# Simple TFRecord validation

This notebook helps visualize simple stats about a TFRecords dataset to make sure it's formatted properly.

In [1]:
import os
import os.path as op
import tensorflow as tf
import tensorflow_data_validation as tfdv

# Define stats_options to only look at classes. Don't try to load raw image data here
stats_options = tfdv.StatsOptions(feature_whitelist=['image/object/class/text'])

#tfr_fpaths = [op.join(os.environ['DATA_DIR'], 'divot_detect', 'rocks_sample', 'data_rocks_rocks_v2.record')]
tfr_fpaths = [op.join(os.environ['DATA_DIR'], 'divot_detect', 'craters_sample', 'craters_moon_20200701.record')]

In [2]:
def print_example_info(example_dict):
    """Print out some high level information about a TFRecord example"""
    
    
    print(f'\nImage file name: {example_dict["image/filename"].bytes_list.value[0]}')
    print(f'Beginning of image byte str: {example_dict["image/encoded"].bytes_list.value[0][:20]}')
    print(f'Image dimensions (w x h): {example_dict["image/width"].int64_list.value} x '
          f'{example_dict["image/height"].int64_list.value}')

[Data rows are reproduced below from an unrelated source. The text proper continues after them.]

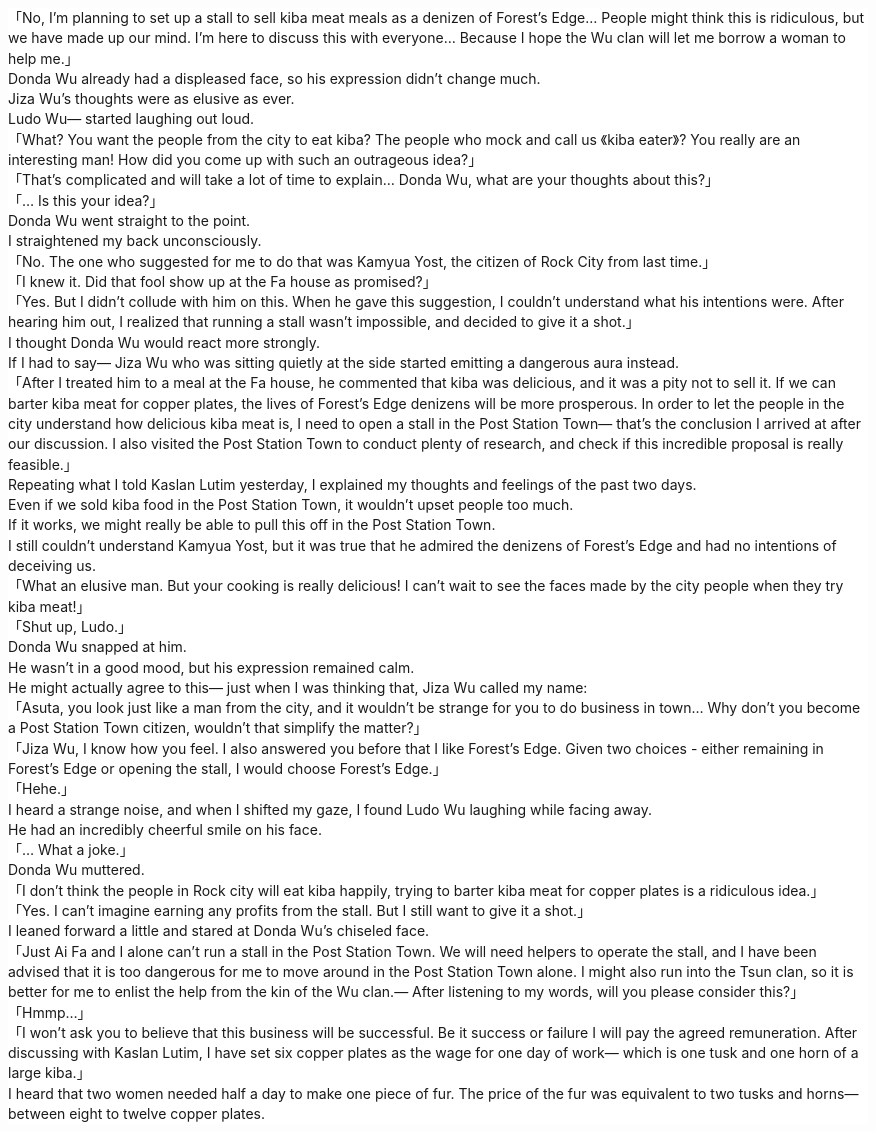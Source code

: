 「No, I’m planning to set up a stall to sell kiba meat meals as a denizen of Forest’s Edge… People might think this is ridiculous, but we have made up our mind. I’m here to discuss this with everyone… Because I hope the Wu clan will let me borrow a woman to help me.」<br/>
Donda Wu already had a displeased face, so his expression didn’t change much.<br/>
Jiza Wu’s thoughts were as elusive as ever.<br/>
Ludo Wu— started laughing out loud.<br/>
「What? You want the people from the city to eat kiba? The people who mock and call us 《kiba eater》? You really are an interesting man! How did you come up with such an outrageous idea?」<br/>
「That’s complicated and will take a lot of time to explain… Donda Wu, what are your thoughts about this?」<br/>
「… Is this your idea?」<br/>
Donda Wu went straight to the point.<br/>
I straightened my back unconsciously.<br/>
「No. The one who suggested for me to do that was Kamyua Yost, the citizen of Rock City from last time.」<br/>
「I knew it. Did that fool show up at the Fa house as promised?」<br/>
「Yes. But I didn’t collude with him on this. When he gave this suggestion, I couldn’t understand what his intentions were. After hearing him out, I realized that running a stall wasn’t impossible, and decided to give it a shot.」<br/>
I thought Donda Wu would react more strongly.<br/>
If I had to say— Jiza Wu who was sitting quietly at the side started emitting a dangerous aura instead.<br/>
「After I treated him to a meal at the Fa house, he commented that kiba was delicious, and it was a pity not to sell it. If we can barter kiba meat for copper plates, the lives of Forest’s Edge denizens will be more prosperous. In order to let the people in the city understand how delicious kiba meat is, I need to open a stall in the Post Station Town— that’s the conclusion I arrived at after our discussion. I also visited the Post Station Town to conduct plenty of research, and check if this incredible proposal is really feasible.」<br/>
Repeating what I told Kaslan Lutim yesterday, I explained my thoughts and feelings of the past two days.<br/>
Even if we sold kiba food in the Post Station Town, it wouldn’t upset people too much.<br/>
If it works, we might really be able to pull this off in the Post Station Town.<br/>
I still couldn’t understand Kamyua Yost, but it was true that he admired the denizens of Forest’s Edge and had no intentions of deceiving us.<br/>
「What an elusive man. But your cooking is really delicious! I can’t wait to see the faces made by the city people when they try kiba meat!」<br/>
「Shut up, Ludo.」<br/>
Donda Wu snapped at him.<br/>
He wasn’t in a good mood, but his expression remained calm.<br/>
He might actually agree to this— just when I was thinking that, Jiza Wu called my name:<br/>
「Asuta, you look just like a man from the city, and it wouldn’t be strange for you to do business in town… Why don’t you become a Post Station Town citizen, wouldn’t that simplify the matter?」<br/>
「Jiza Wu, I know how you feel. I also answered you before that I like Forest’s Edge. Given two choices - either remaining in Forest’s Edge or opening the stall, I would choose Forest’s Edge.」<br/>
「Hehe.」<br/>
I heard a strange noise, and when I shifted my gaze, I found Ludo Wu laughing while facing away.<br/>
He had an incredibly cheerful smile on his face.<br/>
「… What a joke.」<br/>
Donda Wu muttered.<br/>
「I don’t think the people in Rock city will eat kiba happily, trying to barter kiba meat for copper plates is a ridiculous idea.」<br/>
「Yes. I can’t imagine earning any profits from the stall. But I still want to give it a shot.」<br/>
I leaned forward a little and stared at Donda Wu’s chiseled face.<br/>
「Just Ai Fa and I alone can’t run a stall in the Post Station Town. We will need helpers to operate the stall, and I have been advised that it is too dangerous for me to move around in the Post Station Town alone. I might also run into the Tsun clan, so it is better for me to enlist the help from the kin of the Wu clan.— After listening to my words, will you please consider this?」<br/>
「Hmmp…」<br/>
「I won’t ask you to believe that this business will be successful. Be it success or failure I will pay the agreed remuneration. After discussing with Kaslan Lutim, I have set six copper plates as the wage for one day of work— which is one tusk and one horn of a large kiba.」<br/>
I heard that two women needed half a day to make one piece of fur. The price of the fur was equivalent to two tusks and horns— between eight to twelve copper plates.<br/>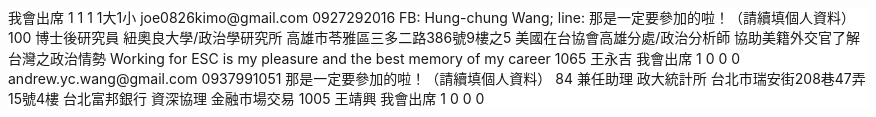   <td class="xl113">我會出席</td>
  <td class="xl113" align="right">1</td>
  <td class="xl113" align="right">1</td>
  <td class="xl113" align="right">1</td>
  <td class="xl160" style="border-top:none">1大1小</td>
  <td class="xl113">joe0826kimo@gmail.com</td>
  <td class="xl155">0927292016</td>
  <td class="xl113">FB: Hung-chung Wang; line:<span style="display:none"><span style="mso-spacerun:yes">&nbsp;</span>joe0826kimo</span></td>
  <td class="xl113">那是一定要參加的啦！（請續填個人資料）</td>
  <td class="xl155">100</td>
  <td class="xl113">博士後研究員</td>
  <td class="xl113">紐奧良大學/政治學研究所</td>
  <td class="xl113">高雄市苓雅區三多二路386號9樓之5</td>
  <td class="xl113">美國在台協會高雄分處/政治分析師</td>
  <td class="xl113">協助美籍外交官了解台灣之政治情勢</td>
  <td class="xl113" colspan="3" style="mso-ignore:colspan">Working for ESC is my
  pleasure and the best memory of my career</td>
  <td class="xl112"></td>
  <td class="xl112"></td>
  <td class="xl112"></td>
  <td class="xl112"></td>
  <td class="xl112"></td>
  <td class="xl112"></td>
  <td class="xl112"></td>
 </tr>
 <tr height="15" style="mso-height-source:userset;height:15.75pt">
  <td height="15" class="xl112" align="right" style="height:15.75pt">1065</td>
  <td class="xl169" width="60" style="width:60pt">王永吉</td>
  <td class="xl136" width="100" style="width:100pt">我會出席</td>
  <td class="xl136" align="right" width="21" style="width:21pt">1</td>
  <td class="xl136" align="right" width="15" style="width:15pt">0</td>
  <td class="xl136" align="right" width="15" style="width:15pt">0</td>
  <td class="xl159" width="118" style="border-top:none;width:118pt">0</td>
  <td class="xl136" width="186" style="width:186pt">andrew.yc.wang@gmail.com</td>
  <td class="xl156" width="129" style="width:129pt">0937991051</td>
  <td class="xl136" width="129" style="width:129pt"></td>
  <td class="xl136" width="129" style="width:129pt">那是一定要參加的啦！（請續填個人資料）</td>
  <td class="xl156" width="129" style="width:129pt">84</td>
  <td class="xl136" width="129" style="width:129pt">兼任助理</td>
  <td class="xl136" width="129" style="width:129pt">政大統計所</td>
  <td class="xl136" width="129" style="width:129pt">台北市瑞安街208巷47弄15號4樓</td>
  <td class="xl136" width="129" style="width:129pt">台北富邦銀行
  資深協理</td>
  <td class="xl136" width="129" style="width:129pt">金融市場交易</td>
  <td class="xl136" width="129" style="width:129pt"></td>
  <td class="xl112"></td>
  <td class="xl112"></td>
  <td class="xl112"></td>
  <td class="xl112"></td>
  <td class="xl112"></td>
  <td class="xl112"></td>
  <td class="xl112"></td>
  <td class="xl112"></td>
  <td class="xl112"></td>
 </tr>
 <tr height="15" style="mso-height-source:userset;height:15.75pt">
  <td height="15" class="xl112" align="right" style="height:15.75pt">1005</td>
  <td class="xl166">王靖興</td>
  <td class="xl113">我會出席</td>
  <td class="xl113" align="right">1</td>
  <td class="xl113" align="right">0</td>
  <td class="xl113" align="right">0</td>
  <td class="xl160" style="border-top:none">0</td>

    print(f'Class labels: {example_dict["image/object/class/text"].bytes_list}')

In [3]:
# Loop over each TFRecord filenames
for tfr_fpath in tfr_fpaths:
    print(f'Analyzing {tfr_fpath}')

    # Compute and visualize stats about number of unique classes 
    stats = tfdv.generate_statistics_from_tfrecord(data_location=tfr_fpath, stats_options=stats_options)
    raw_dataset = tf.data.TFRecordDataset(tfr_fpath)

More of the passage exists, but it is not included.